There is about 70% overlap between terms in new questions and terms in old questions. This only looks at a small set of questions, and it doesn't look at phrases, it looks at single terms. This makes it relatively insignificant, but it does mean that it's worth looking more into the recycling of questions.

# Low Value vs High Value Questions

Let's say we only want to study questions that pertain to high value questions instead of low value questions. This will help us earn more money when we're on Jeopardy.

We can actually figure out which terms correspond to high-value questions using a chi-squared test.

In [21]:
def determine_high_value(question_info):
    if question_info['clean_value'] > 800:
        value = 1
    else:
        value = 0
    return value

In [22]:
jeopardy['high_value'] = jeopardy.apply(determine_high_value,axis=1)

In [23]:
def count_high_low_occurances(term_used):
    high_count = 0
    low_count = 0
    for index, row in jeopardy.iterrows():
        split_question = row['clean_question'].split(' ')
        if term_used in split_question:
            if row['high_value'] == 1:
                high_count += 1
            else:
                low_count += 1
    return (high_count,low_count)

In [24]:
from random import choice
terms_used_list = list(terms_used)
comparison_terms = [choice(terms_used_list) for i in range(10)]
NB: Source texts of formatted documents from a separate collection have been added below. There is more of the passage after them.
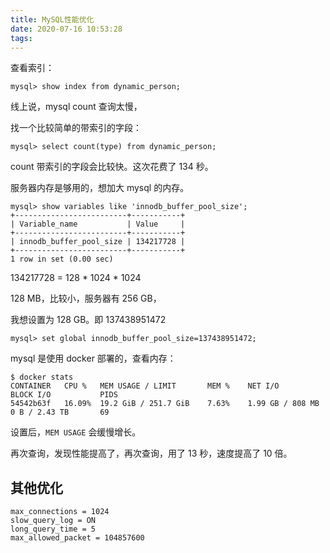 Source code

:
 ```yaml
---
title: MySQL性能优化
date: 2020-07-16 10:53:28
tags:
---
```


查看索引：

```mysql
mysql> show index from dynamic_person;
```

线上说，mysql  count 查询太慢，

找一个比较简单的带索引的字段：

```mysql
mysql> select count(type) from dynamic_person;
```

count 带索引的字段会比较快。这次花费了 134 秒。

服务器内存是够用的，想加大 mysql 的内存。

```mysql
mysql> show variables like 'innodb_buffer_pool_size';
+-------------------------+-----------+
| Variable_name           | Value     |
+-------------------------+-----------+
| innodb_buffer_pool_size | 134217728 |
+-------------------------+-----------+
1 row in set (0.00 sec)
```

134217728 = 128 * 1024 * 1024

128 MB，比较小，服务器有 256 GB，

我想设置为 128 GB。即 137438951472 

```mysql
mysql> set global innodb_buffer_pool_size=137438951472;
```

mysql 是使用 docker 部署的，查看内存：

```
$ docker stats
CONTAINER   CPU %   MEM USAGE / LIMIT       MEM %    NET I/O             BLOCK I/O           PIDS
54542b63f   16.09%  19.2 GiB / 251.7 GiB    7.63%    1.99 GB / 808 MB    0 B / 2.43 TB       69
```

设置后，`MEM USAGE` 会缓慢增长。

再次查询，发现性能提高了，再次查询，用了 13 秒，速度提高了 10 倍。





## 其他优化

```
max_connections = 1024
slow_query_log = ON
long_query_time = 5
max_allowed_packet = 104857600
```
observed_expected = list()
for term in comparison_terms:
    observed_expected.append(count_high_low_occurances(term))
    
observed_expected

[(3, 2),
 (0, 1),
 (0, 1),
 (0, 2),
 (7, 12),
 (2, 9),
 (2, 0),
 (0, 1),
 (0, 1),
 (1, 5)]

# Applying the Chi-squared Test

In [25]:
from scipy.stats import chisquare

high_value_count = jeopardy.loc[jeopardy['high_value'] == 1].shape[0]
low_value_count = jeopardy.loc[jeopardy['high_value'] == 0].shape[0]

chi_squared = list()

for observed in observed_expected:
    total_observed_count = sum(observed)
    
    #calculating expected_high_value_count
    expected_high_value_proportion = float(high_value_count)/jeopardy.shape[0]
    expected_high_value_count = expected_high_value_proportion * total_observed_count
    
    #calculating expected_low_value_count
    expected_low_value_proportion = float(low_value_count)/jeopardy.shape[0]
    expected_low_value_count = expected_low_value_proportion * total_observed_count

    observed_frequencies = np.array([observed[0],observed[1]])
    expected_frequencies = np.array([expected_high_value_count,expected_low_value_count])
    
    chi_squared.append(chisquare(observed_frequencies,expected_frequencies))

chi_squared

[Power_divergenceResult(statistic=2.3995960878537224, pvalue=0.12136658322360773),
 Power_divergenceResult(statistic=0.401962846126884, pvalue=0.5260772985705469),
 Power_divergenceResult(statistic=0.401962846126884, pvalue=0.5260772985705469),
 Power_divergenceResult(statistic=0.803925692253768, pvalue=0.3699222378079571),
 Power_divergenceResult(statistic=0.6202349255189139, pvalue=0.4309599995797433),
 Power_divergenceResult(statistic=0.5918326368236639, pvalue=0.44171132316120576),
 Power_divergenceResult(statistic=4.97558423439135, pvalue=0.025707519787911092),
 Power_divergenceResult(statistic=0.401962846126884, pvalue=0.5260772985705469),
 Power_divergenceResult(statistic=0.401962846126884, pvalue=0.5260772985705469),
 Power_divergenceResult(statistic=0.42281054506129573, pvalue=0.515537958129453)]

# Chi-squared results

None of the terms had a significant difference in usage between high value and low value rows. Additionally, the frequencies were all lower than 5, so the chi-squared test isn't as valid. It would be better to run this test with only terms that have higher frequencies.